DATA SECTION START

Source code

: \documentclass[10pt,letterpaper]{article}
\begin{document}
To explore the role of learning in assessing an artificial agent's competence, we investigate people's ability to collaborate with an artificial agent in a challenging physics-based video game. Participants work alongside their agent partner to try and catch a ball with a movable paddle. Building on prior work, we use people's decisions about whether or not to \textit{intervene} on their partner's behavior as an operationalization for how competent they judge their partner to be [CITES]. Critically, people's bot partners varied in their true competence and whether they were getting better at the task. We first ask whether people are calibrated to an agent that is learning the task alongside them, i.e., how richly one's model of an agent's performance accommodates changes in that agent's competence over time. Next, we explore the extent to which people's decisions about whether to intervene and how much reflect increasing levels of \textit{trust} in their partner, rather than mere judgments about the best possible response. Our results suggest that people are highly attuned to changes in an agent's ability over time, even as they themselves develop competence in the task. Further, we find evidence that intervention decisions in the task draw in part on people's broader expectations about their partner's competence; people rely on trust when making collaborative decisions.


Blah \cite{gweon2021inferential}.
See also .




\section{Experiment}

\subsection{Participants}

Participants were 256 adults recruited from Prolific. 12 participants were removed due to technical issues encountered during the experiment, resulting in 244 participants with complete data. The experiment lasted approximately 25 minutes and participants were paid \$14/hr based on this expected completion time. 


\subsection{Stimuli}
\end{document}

DATA SECTION END

● PROBLEM TO SOLVE
Reproduce all lines from the records above that include the word "subsection".

● THE ANSWER
\subsection{Participants}
\subsection{Stimuli}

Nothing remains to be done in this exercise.